Charles Wesley Willard (June 18, 1827 – June 8, 1880) was an American politician, lawyer and newspaper editor. He served as a U.S. Representative from Vermont.

Biography

Willard was born in Lyndon, Vermont, son of Thomas Willard and Abigail (Carpenter) Willard. He attended Caledonia County Grammar School and graduated from Dartmouth College in Hanover, New Hampshire in 1851. Willard studied law and was admitted to the bar in 1853. He began the practice of law in Montpelier. In 1855 and 1856 he was Secretary of State of Vermont. He declined reelection, then served as member of the Vermont State Senate in 1860 and 1861. He became editor and publisher of the Daily Green Mountain Freeman in 1861, and served in those positions until 1873.

Willard was elected as a Republican candidate to the Forty-first, Forty-second, and Forty-third Congresses, serving from March 4, 1869, until March 3, 1875. He served as chairman of the Committee on Revolutionary Pensions during the Forty-first and Forty-second Congresses. He was an unsuccessful candidate for reelection in 1874 to the Forty-third Congress.
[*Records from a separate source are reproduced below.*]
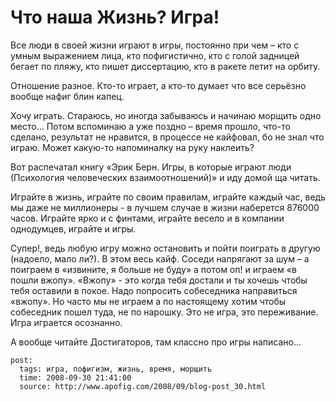 # Что наша Жизнь? Игра!

Все люди в своей жизни играют в игры, постоянно при чем – кто с умным выражением лица, 
кто пофигистично, кто с голой задницей бегает по пляжу, кто пишет диссертацию, кто в 
ракете летит на орбиту.

Отношение разное. Кто-то играет, а кто-то думает что все серьёзно вообще нафиг блин 
капец.

Хочу играть. Стараюсь, но иногда забываюсь и начинаю морщить одно место... Потом вспоминаю 
а уже поздно – время прошло, что-то сделано, результат не нравится, в процессе не 
кайфовал, бо не знал что играю. Может какую-то напоминалку на руку наклеить?

Вот распечатал книгу «Эрик Берн. Игры, в которые играют люди (Психология человеческих 
взаимоотношений)» и иду домой ща читать.

Играйте в жизнь, играйте по своим правилам, играйте каждый час, ведь мы даже не 
миллионеры - в лучшем случае в жизни наберется 876000 часов. Играйте ярко и с финтами, 
играйте весело и в компании однодумцев, играйте и игры.

Супер!, ведь любую игру можно остановить и пойти поиграть в другую (надоело, мало 
ли?). В этом весь кайф. Соседи напрягают за шум – а поиграем в «извините, я больше 
не буду» а потом оп! и играем «в пошли вжопу». «Вжопу» - это когда тебя достали и ты 
хочешь чтобы тебя оставили в покое. Надо попросить собеседника направиться «вжопу». 
Но часто мы не играем а по настоящему хотим чтобы собеседник пошел туда, не по нарошку. 
Это не игра, это переживание. Игра играется осознанно.

А вообще читайте Достигаторов, там классно про игры написано...

```
post:   
  tags: игра, пофигизм, жизнь, время, морщить
  time: 2008-09-30 21:41:00
  source: http://www.apofig.com/2008/09/blog-post_30.html
```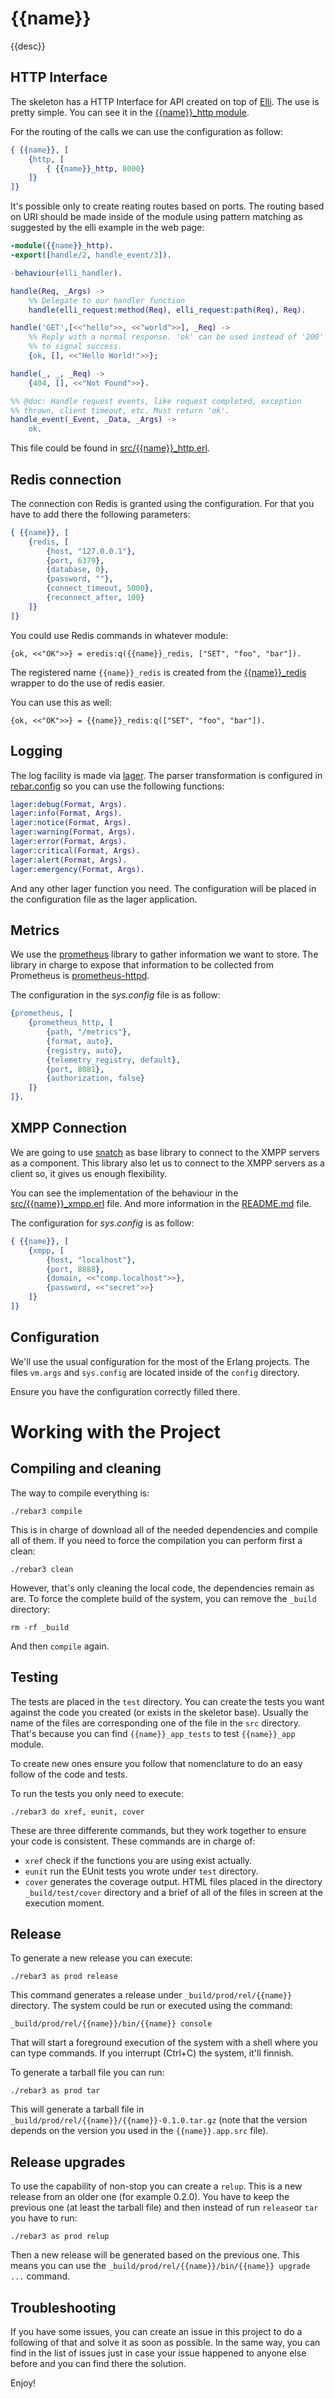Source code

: {{name}}
========================

{{desc}}

HTTP Interface
--------------

The skeleton has a HTTP Interface for API created on top of [Elli](https://github.com/knutin/elli). The use is pretty simple. You can see it in the [{{name}}_http module](src/{{name}}_http.erl).

For the routing of the calls we can use the configuration as follow:

```erlang
{ {{name}}, [
    {http, [
        { {{name}}_http, 8000}
    ]}
]}
```

It's possible only to create reating routes based on ports. The routing based on URI should be made inside of the module using pattern matching as suggested by the elli example in the web page:

```erlang
-module({{name}}_http).
-export([handle/2, handle_event/3]).

-behaviour(elli_handler).

handle(Req, _Args) ->
    %% Delegate to our handler function
    handle(elli_request:method(Req), elli_request:path(Req), Req).

handle('GET',[<<"hello">>, <<"world">>], _Req) ->
    %% Reply with a normal response. 'ok' can be used instead of '200'
    %% to signal success.
    {ok, [], <<"Hello World!">>};

handle(_, _, _Req) ->
    {404, [], <<"Not Found">>}.

%% @doc: Handle request events, like request completed, exception
%% thrown, client timeout, etc. Must return 'ok'.
handle_event(_Event, _Data, _Args) ->
    ok.
```

This file could be found in [src/{{name}}_http.erl](src/{{name}}_http.erl).

Redis connection
----------------

The connection con Redis is granted using the configuration. For that you have to add there the following parameters:

```erlang
{ {{name}}, [
    {redis, [
        {host, "127.0.0.1"},
        {port, 6379},
        {database, 0},
        {password, ""},
        {connect_timeout, 5000},
        {reconnect_after, 100}
    ]}
]}
```

You could use Redis commands in whatever module:

```
{ok, <<"OK">>} = eredis:q({{name}}_redis, ["SET", "foo", "bar"]).
```

The registered name `{{name}}_redis` is created from the [{{name}}_redis](src/{{name}}_redis.erl) wrapper to do the use of redis easier.

You can use this as well:

```
{ok, <<"OK">>} = {{name}}_redis:q(["SET", "foo", "bar"]).
```

Logging
-------

The log facility is made via [lager](https://github.com/basho/lager). The parser transformation is configured in [rebar.config](rebar.config) so you can use the following functions:

```erlang
lager:debug(Format, Args).
lager:info(Format, Args).
lager:notice(Format, Args).
lager:warning(Format, Args).
lager:error(Format, Args).
lager:critical(Format, Args).
lager:alert(Format, Args).
lager:emergency(Format, Args).
```

And any other lager function you need. The configuration will be placed in the configuration file as the lager application.

Metrics
-------

We use the [prometheus](https://github.com/deadtrickster/prometheus.erl) library to gather information we want to store. The library in charge to expose that information to be collected from Prometheus is [prometheus-httpd](https://github.com/deadtrickster/prometheus-httpd).

The configuration in the *sys.config* file is as follow:

```erlang
{prometheus, [
    {prometheus_http, [
        {path, "/metrics"},
        {format, auto},
        {registry, auto},
        {telemetry_registry, default},
        {port, 8081},
        {authorization, false}
    ]}
]}.
```



XMPP Connection
---------------

We are going to use [snatch](https://github.com/xmppjingle/snatch) as base library to connect to the XMPP servers as a component. This library also let us to connect to the XMPP servers as a client so, it gives us enough flexibility.

You can see the implementation of the behaviour in the [src/{{name}}_xmpp.erl](src/{{name}}_xmpp.erl) file. And more information in the [README.md](https://github.com/xmppjingle/snatch/blob/master/README.md) file.

The configuration for *sys.config* is as follow:

```erlang
{ {{name}}, [
    {xmpp, [
        {host, "localhost"},
        {port, 8888},
        {domain, <<"comp.localhost">>},
        {password, <<"secret">>}
    ]}
]}
```


Configuration
-------------

We'll use the usual configuration for the most of the Erlang projects. The files `vm.args` and `sys.config` are located inside of the `config` directory.

Ensure you have the configuration correctly filled there.

Working with the Project
========================

Compiling and cleaning
----------------------

The way to compile everything is:

```
./rebar3 compile
```

This is in charge of download all of the needed dependencies and compile all of them. If you need to force the compilation you can perform first a clean:

```
./rebar3 clean
```

However, that's only cleaning the local code, the dependencies remain as are. To force the complete build of the system, you can remove the `_build` directory:

```
rm -rf _build
```

And then `compile` again.

Testing
-------

The tests are placed in the `test` directory. You can create the tests you want against the code you created (or exists in the skeletor base). Usually the name of the files are corresponding one of the file in the `src` directory. That's because you can find `{{name}}_app_tests` to test `{{name}}_app` module.

To create new ones ensure you follow that nomenclature to do an easy follow of the code and tests.

To run the tests you only need to execute:

```
./rebar3 do xref, eunit, cover
```

These are three differente commands, but they work together to ensure your code is consistent. These commands are in charge of:

- `xref` check if the functions you are using exist actually.
- `eunit` run the EUnit tests you wrote under `test` directory.
- `cover` generates the coverage output. HTML files placed in the directory `_build/test/cover` directory and a brief of all of the files in screen at the execution moment.

Release
-------

To generate a new release you can execute:

```
./rebar3 as prod release

```

This command generates a release under `_build/prod/rel/{{name}}` directory. The system could be run or executed using the command:

```
_build/prod/rel/{{name}}/bin/{{name}} console
```

That will start a foreground execution of the system with a shell where you can type commands. If you interrupt (Ctrl+C) the system, it'll finnish.

To generate a tarball file you can run:

```
./rebar3 as prod tar
```

This will generate a tarball file in `_build/prod/rel/{{name}}/{{name}}-0.1.0.tar.gz` (note that the version depends on the version you used in the `{{name}}.app.src` file).

Release upgrades
----------------

To use the capability of non-stop you can create a `relup`. This is a new release from an older one (for example 0.2.0). You have to keep the previous one (at least the tarball file) and then instead of run `release`or `tar` you have to run:

```
./rebar3 as prod relup
```

Then a new release will be generated based on the previous one. This means you can use the `_build/prod/rel/{{name}}/bin/{{name}} upgrade ...` command.

Troubleshooting
---------------

If you have some issues, you can create an issue in this project to do a following of that and solve it as soon as possible. In the same way, you can find in the list of issues just in case your issue happened to anyone else before and you can find there the solution.

Enjoy!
After leaving Congress, he resumed the practice of law in Montpelier and served as a member of the commission to revise the laws of Vermont in 1879 and 1880. Willard died on June 8, 1880, in Montpelier, and is interred in Green Mount Cemetery in Montpelier.

Personal life
Willard married Emily Doane Reed on August 24, 1855. They had four children, Mary Willard, Ashton R. Willard, Eliza M. Willard and Charles W. Willard.

References

External links
 
 Biographical Directory of the United States Congress: WILLARD, Charles Wesley, (1827 - 1880)
 Govtrack.us: Rep. Charles Willard
 The Political Graveyard: Willard, Charles Wesley (1827-1880)
 

1827 births
1880 deaths
Secretaries of State of Vermont
Dartmouth College alumni
Republican Party members of the United States House of Representatives from Vermont
19th-century American politicians
Burials at Green Mount Cemetery (Montpelier, Vermont)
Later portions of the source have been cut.